X: a matrix of calibration variables.
d: a numeric vector giving the initial sample (or design) weights.
totals: a numeric vector of population totals corresponding to the calibration variables in X.
q: a numeric vector of positive values accounting for heteroscedasticity. Small values reduce the variation of the g-weights.
method: a character string specifying the calibration method to be used. Possible values are "linear" for the linear method, "raking" for the multiplicative method known as raking and "logit" for the logit method.
bounds: a numeric vector of length two giving bounds for the g-weights to be used in the logit method. The first value gives the lower bound (which must be smaller than or equal to 1) and the second value gives the upper bound (which must be larger than or equal to 1). If NULL, the bounds are set to c(0, 10).
maxit: a numeric value giving the maximum number of iterations.
ginv: a function that computes the Moore-Penrose generalized inverse (default: an optimized version of MASS::ginv()). In some cases it is possible to speed up the process by using a function that computes a "regular" matrix inverse such as {solve.default}.
tol: relative tolerance; convergence is achieved if the difference of all residuals (relative to the corresponding total) is smaller than this tolerance.
attributes: should additional attributes (currently success, iterations, method and bounds) be added to the result? If FALSE (default), a warning is given if convergence within the given relative tolerance could not be achieved.

Value

A numeric vector containing the g-weights.

Note

This is a faster implementation of parts of sampling::calib() from package sampling. Note that the default calibration method is raking and that the truncated linear method is not yet implemented.

References

Deville, J.-C. and Särndal, C.-E. (1992) Calibration estimators in survey sampling. Journal of the American Statistical Association, 87(418), 376–382.

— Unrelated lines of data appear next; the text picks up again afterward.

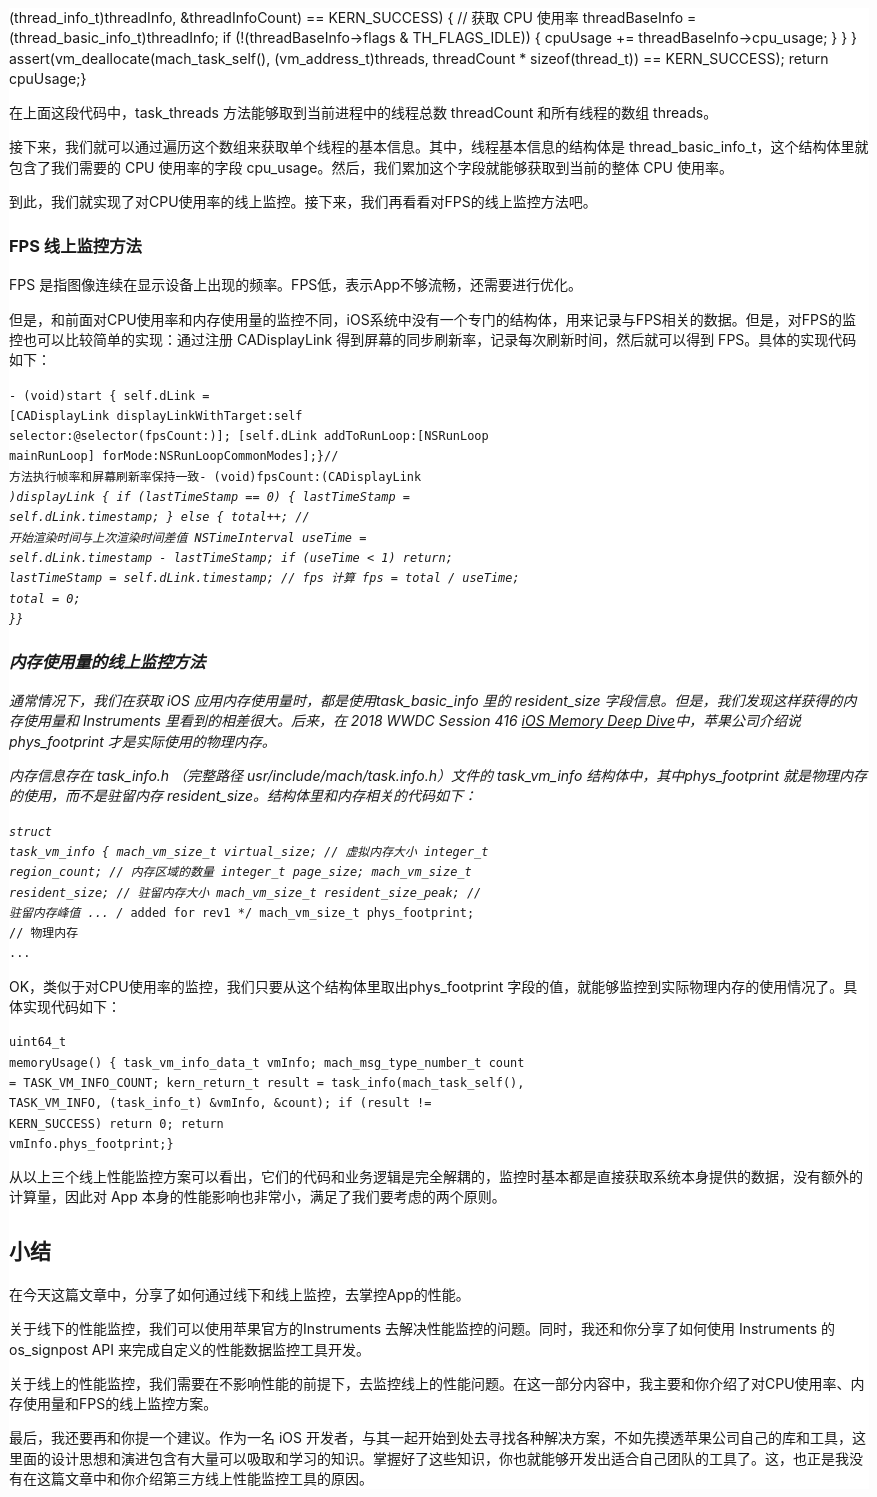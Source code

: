 (thread_info_t)threadInfo, &amp;threadInfoCount) == KERN_SUCCESS) {            // 获取 CPU 使用率            threadBaseInfo = (thread_basic_info_t)threadInfo;            if (!(threadBaseInfo-&gt;flags &amp; TH_FLAGS_IDLE)) {                cpuUsage += threadBaseInfo-&gt;cpu_usage;            }        }    }    assert(vm_deallocate(mach_task_self(), (vm_address_t)threads, threadCount * sizeof(thread_t)) == KERN_SUCCESS);    return cpuUsage;}</code></pre><p>在上面这段代码中，task_threads 方法能够取到当前进程中的线程总数 threadCount 和所有线程的数组 threads。</p><p>接下来，我们就可以通过遍历这个数组来获取单个线程的基本信息。其中，线程基本信息的结构体是 thread_basic_info_t，这个结构体里就包含了我们需要的 CPU 使用率的字段 cpu_usage。然后，我们累加这个字段就能够获取到当前的整体 CPU 使用率。</p><p>到此，我们就实现了对CPU使用率的线上监控。接下来，我们再看看对FPS的线上监控方法吧。</p><h3>FPS 线上监控方法</h3><p>FPS 是指图像连续在显示设备上出现的频率。FPS低，表示App不够流畅，还需要进行优化。</p><p>但是，和前面对CPU使用率和内存使用量的监控不同，iOS系统中没有一个专门的结构体，用来记录与FPS相关的数据。但是，对FPS的监控也可以比较简单的实现：通过注册 CADisplayLink 得到屏幕的同步刷新率，记录每次刷新时间，然后就可以得到 FPS。具体的实现代码如下：</p><pre><code>- (void)start {    self.dLink = [CADisplayLink displayLinkWithTarget:self selector:@selector(fpsCount:)];    [self.dLink addToRunLoop:[NSRunLoop mainRunLoop] forMode:NSRunLoopCommonModes];}// 方法执行帧率和屏幕刷新率保持一致- (void)fpsCount:(CADisplayLink *)displayLink {    if (lastTimeStamp == 0) {        lastTimeStamp = self.dLink.timestamp;    } else {        total++;        // 开始渲染时间与上次渲染时间差值        NSTimeInterval useTime = self.dLink.timestamp - lastTimeStamp;        if (useTime &lt; 1) return;        lastTimeStamp = self.dLink.timestamp;        // fps 计算        fps = total / useTime;         total = 0;    }}</code></pre><h3>内存使用量的线上监控方法</h3><p>通常情况下，我们在获取 iOS 应用内存使用量时，都是使用task_basic_info 里的 resident_size 字段信息。但是，我们发现这样获得的内存使用量和 Instruments 里看到的相差很大。后来，在 2018 WWDC Session 416 <a href="https://developer.apple.com/videos/play/wwdc2018/416/">iOS Memory Deep Dive</a>中，苹果公司介绍说 phys_footprint 才是实际使用的物理内存。</p><p>内存信息存在 task_info.h （完整路径 usr/include/mach/task.info.h）文件的 task_vm_info 结构体中，其中phys_footprint 就是物理内存的使用，而不是驻留内存 resident_size。结构体里和内存相关的代码如下：</p><pre><code>struct task_vm_info {  mach_vm_size_t  virtual_size;       // 虚拟内存大小  integer_t region_count;             // 内存区域的数量  integer_t page_size;  mach_vm_size_t  resident_size;      // 驻留内存大小  mach_vm_size_t  resident_size_peak; // 驻留内存峰值  ...  /* added for rev1 */  mach_vm_size_t  phys_footprint;     // 物理内存  ...</code></pre><p>OK，类似于对CPU使用率的监控，我们只要从这个结构体里取出phys_footprint 字段的值，就能够监控到实际物理内存的使用情况了。具体实现代码如下：</p><pre><code>uint64_t memoryUsage() {    task_vm_info_data_t vmInfo;    mach_msg_type_number_t count = TASK_VM_INFO_COUNT;    kern_return_t result = task_info(mach_task_self(), TASK_VM_INFO, (task_info_t) &amp;vmInfo, &amp;count);    if (result != KERN_SUCCESS)        return 0;    return vmInfo.phys_footprint;}</code></pre><p>从以上三个线上性能监控方案可以看出，它们的代码和业务逻辑是完全解耦的，监控时基本都是直接获取系统本身提供的数据，没有额外的计算量，因此对 App 本身的性能影响也非常小，满足了我们要考虑的两个原则。</p><h2>小结</h2><p>在今天这篇文章中，分享了如何通过线下和线上监控，去掌控App的性能。</p><p>关于线下的性能监控，我们可以使用苹果官方的Instruments 去解决性能监控的问题。同时，我还和你分享了如何使用 Instruments 的 os_signpost API 来完成自定义的性能数据监控工具开发。</p><p>关于线上的性能监控，我们需要在不影响性能的前提下，去监控线上的性能问题。在这一部分内容中，我主要和你介绍了对CPU使用率、内存使用量和FPS的线上监控方案。</p><p>最后，我还要再和你提一个建议。作为一名 iOS 开发者，与其一起开始到处去寻找各种解决方案，不如先摸透苹果公司自己的库和工具，这里面的设计思想和演进包含有大量可以吸取和学习的知识。掌握好了这些知识，你也就能够开发出适合自己团队的工具了。这，也正是我没有在这篇文章中和你介绍第三方线上性能监控工具的原因。</p>
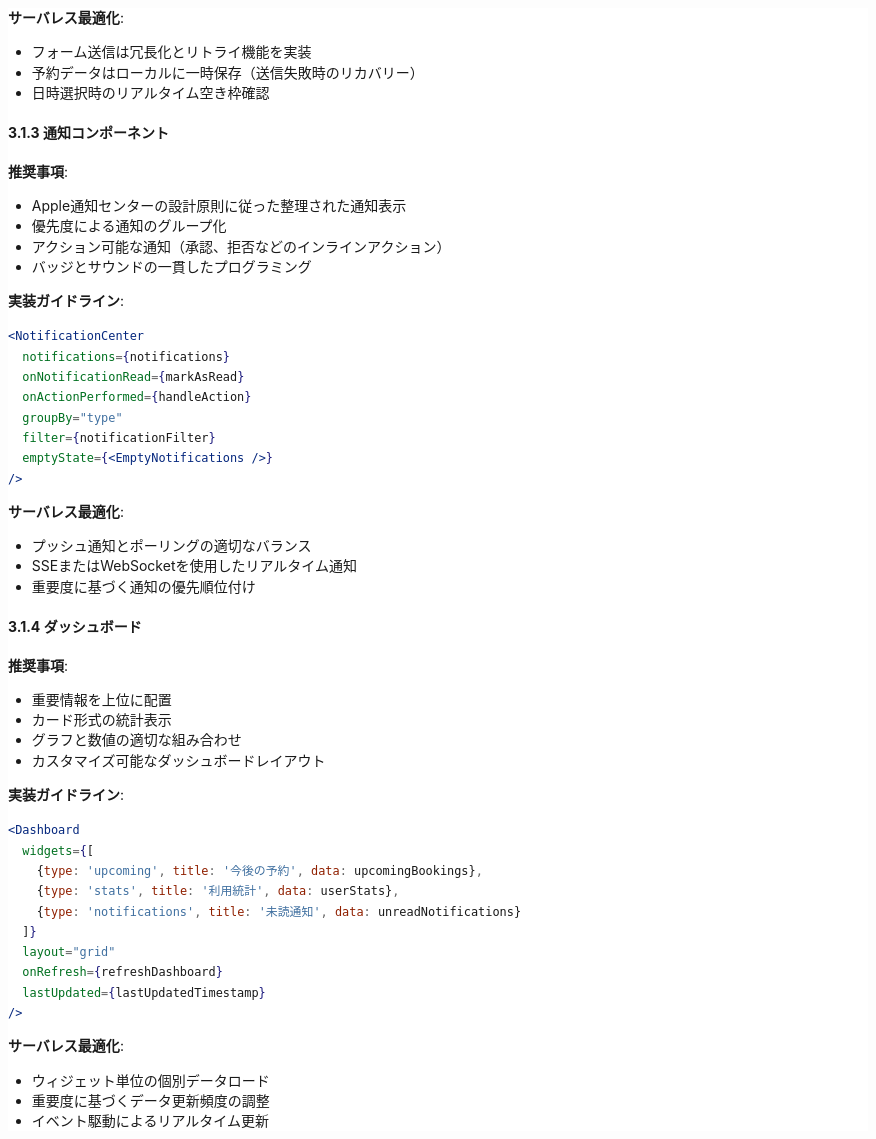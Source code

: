 **サーバレス最適化**:
- フォーム送信は冗長化とリトライ機能を実装
- 予約データはローカルに一時保存（送信失敗時のリカバリー）
- 日時選択時のリアルタイム空き枠確認

#### 3.1.3 通知コンポーネント

**推奨事項**:
- Apple通知センターの設計原則に従った整理された通知表示
- 優先度による通知のグループ化
- アクション可能な通知（承認、拒否などのインラインアクション）
- バッジとサウンドの一貫したプログラミング

**実装ガイドライン**:
```jsx
<NotificationCenter
  notifications={notifications}
  onNotificationRead={markAsRead}
  onActionPerformed={handleAction}
  groupBy="type"
  filter={notificationFilter}
  emptyState={<EmptyNotifications />}
/>
```

**サーバレス最適化**:
- プッシュ通知とポーリングの適切なバランス
- SSEまたはWebSocketを使用したリアルタイム通知
- 重要度に基づく通知の優先順位付け

#### 3.1.4 ダッシュボード

**推奨事項**:
- 重要情報を上位に配置
- カード形式の統計表示
- グラフと数値の適切な組み合わせ
- カスタマイズ可能なダッシュボードレイアウト

**実装ガイドライン**:
```jsx
<Dashboard
  widgets={[
    {type: 'upcoming', title: '今後の予約', data: upcomingBookings},
    {type: 'stats', title: '利用統計', data: userStats},
    {type: 'notifications', title: '未読通知', data: unreadNotifications}
  ]}
  layout="grid"
  onRefresh={refreshDashboard}
  lastUpdated={lastUpdatedTimestamp}
/>
```

**サーバレス最適化**:
- ウィジェット単位の個別データロード
- 重要度に基づくデータ更新頻度の調整
- イベント駆動によるリアルタイム更新
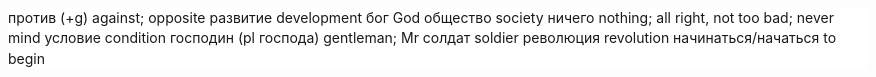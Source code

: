 <td align="right"></td>
<td> </td>
</tr>
<tr>
<td>против (+g)</td>
<td>against; opposite</td>
<td align="right"></td>
<td> </td>
</tr>
<tr>
<td>развитие</td>
<td>development</td>
<td align="right"></td>
<td> </td>
</tr>
<tr>
<td>бог</td>
<td>God</td>
<td align="right"></td>
<td> </td>
</tr>
<tr>
<td>общество</td>
<td>society</td>
<td align="right"></td>
<td> </td>
</tr>
<tr>
<td>ничего</td>
<td>nothing; all right, not too bad; never mind</td>
<td align="right"></td>
<td> </td>
</tr>
<tr>
<td>условие</td>
<td>condition</td>
<td align="right"></td>
<td> </td>
</tr>
<tr>
<td>господин (pl господа)</td>
<td>gentleman; Mr</td>
<td align="right"></td>
<td> </td>
</tr>
<tr>
<td>солдат</td>
<td>soldier</td>
<td align="right"></td>
<td> </td>
</tr>
<tr>
<td>революция</td>
<td>revolution</td>
<td align="right"></td>
<td> </td>
</tr>
<tr>
<td>начинаться/начаться</td>
<td>to begin</td>
<td align="right"></td>
<td> </td>
</tr>
<tr>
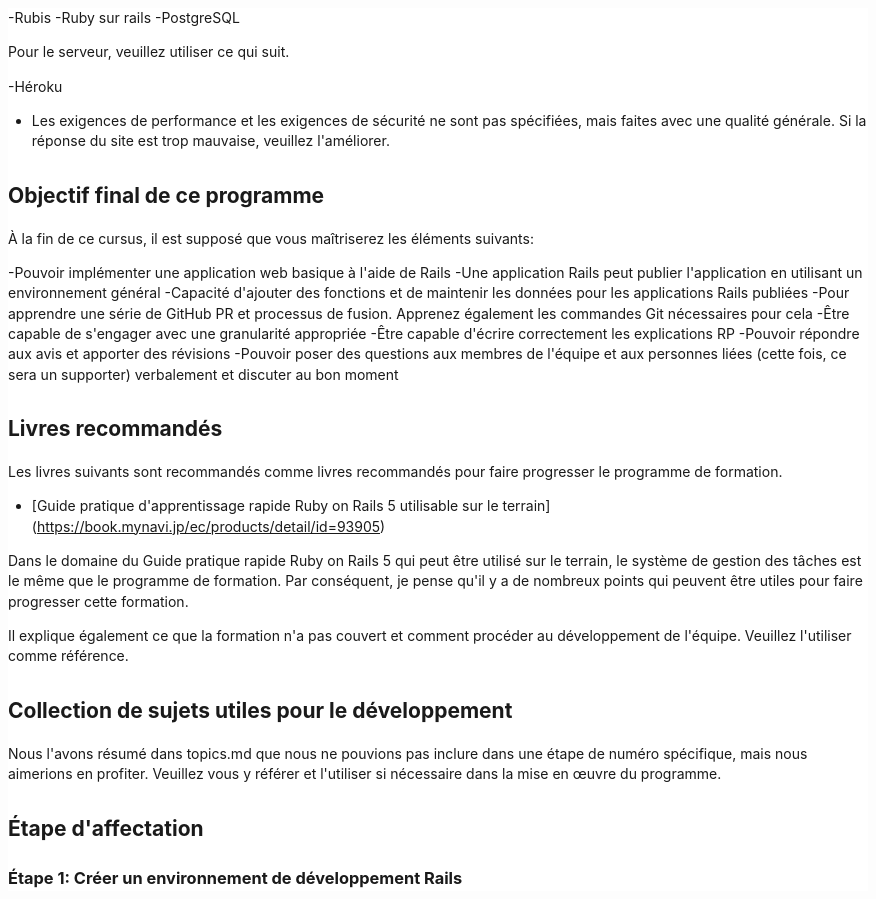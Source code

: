-Rubis
-Ruby sur rails
-PostgreSQL

Pour le serveur, veuillez utiliser ce qui suit.

-Héroku

* Les exigences de performance et les exigences de sécurité ne sont pas spécifiées, mais faites avec une qualité générale.
  Si la réponse du site est trop mauvaise, veuillez l'améliorer.

## Objectif final de ce programme

À la fin de ce cursus, il est supposé que vous maîtriserez les éléments suivants:

-Pouvoir implémenter une application web basique à l'aide de Rails
-Une application Rails peut publier l'application en utilisant un environnement général
-Capacité d'ajouter des fonctions et de maintenir les données pour les applications Rails publiées
-Pour apprendre une série de GitHub PR et processus de fusion. Apprenez également les commandes Git nécessaires pour cela
  -Être capable de s'engager avec une granularité appropriée
  -Être capable d'écrire correctement les explications RP
  -Pouvoir répondre aux avis et apporter des révisions
-Pouvoir poser des questions aux membres de l'équipe et aux personnes liées (cette fois, ce sera un supporter) verbalement et discuter au bon moment

## Livres recommandés

Les livres suivants sont recommandés comme livres recommandés pour faire progresser le programme de formation.

- [Guide pratique d'apprentissage rapide Ruby on Rails 5 utilisable sur le terrain] (https://book.mynavi.jp/ec/products/detail/id=93905)

Dans le domaine du Guide pratique rapide Ruby on Rails 5 qui peut être utilisé sur le terrain, le système de gestion des tâches est le même que le programme de formation.
Par conséquent, je pense qu'il y a de nombreux points qui peuvent être utiles pour faire progresser cette formation.

Il explique également ce que la formation n'a pas couvert et comment procéder au développement de l'équipe. Veuillez l'utiliser comme référence.

## Collection de sujets utiles pour le développement

Nous l'avons résumé dans topics.md que nous ne pouvions pas inclure dans une étape de numéro spécifique, mais nous aimerions en profiter. Veuillez vous y référer et l'utiliser si nécessaire dans la mise en œuvre du programme.

## Étape d'affectation

### Étape 1: Créer un environnement de développement Rails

Deville, J.-C., Särndal, C.-E. and Sautory, O. (1993) Generalized raking procedures in survey sampling. Journal of the American Statistical Association, 88(423), 1013–1020.

Author

Andreas Alfons, with improvements by Kirill Müller

Examples

obs <- 1000
vars <- 100
Xs <- matrix(runif(obs * vars), nrow = obs)
d <- runif(obs) / obs
totals <- rep(1, vars)
g <- dss(Xs, d, totals, method = "linear", ginv = solve)
g2 <- dss(Xs, d, totals, method = "raking")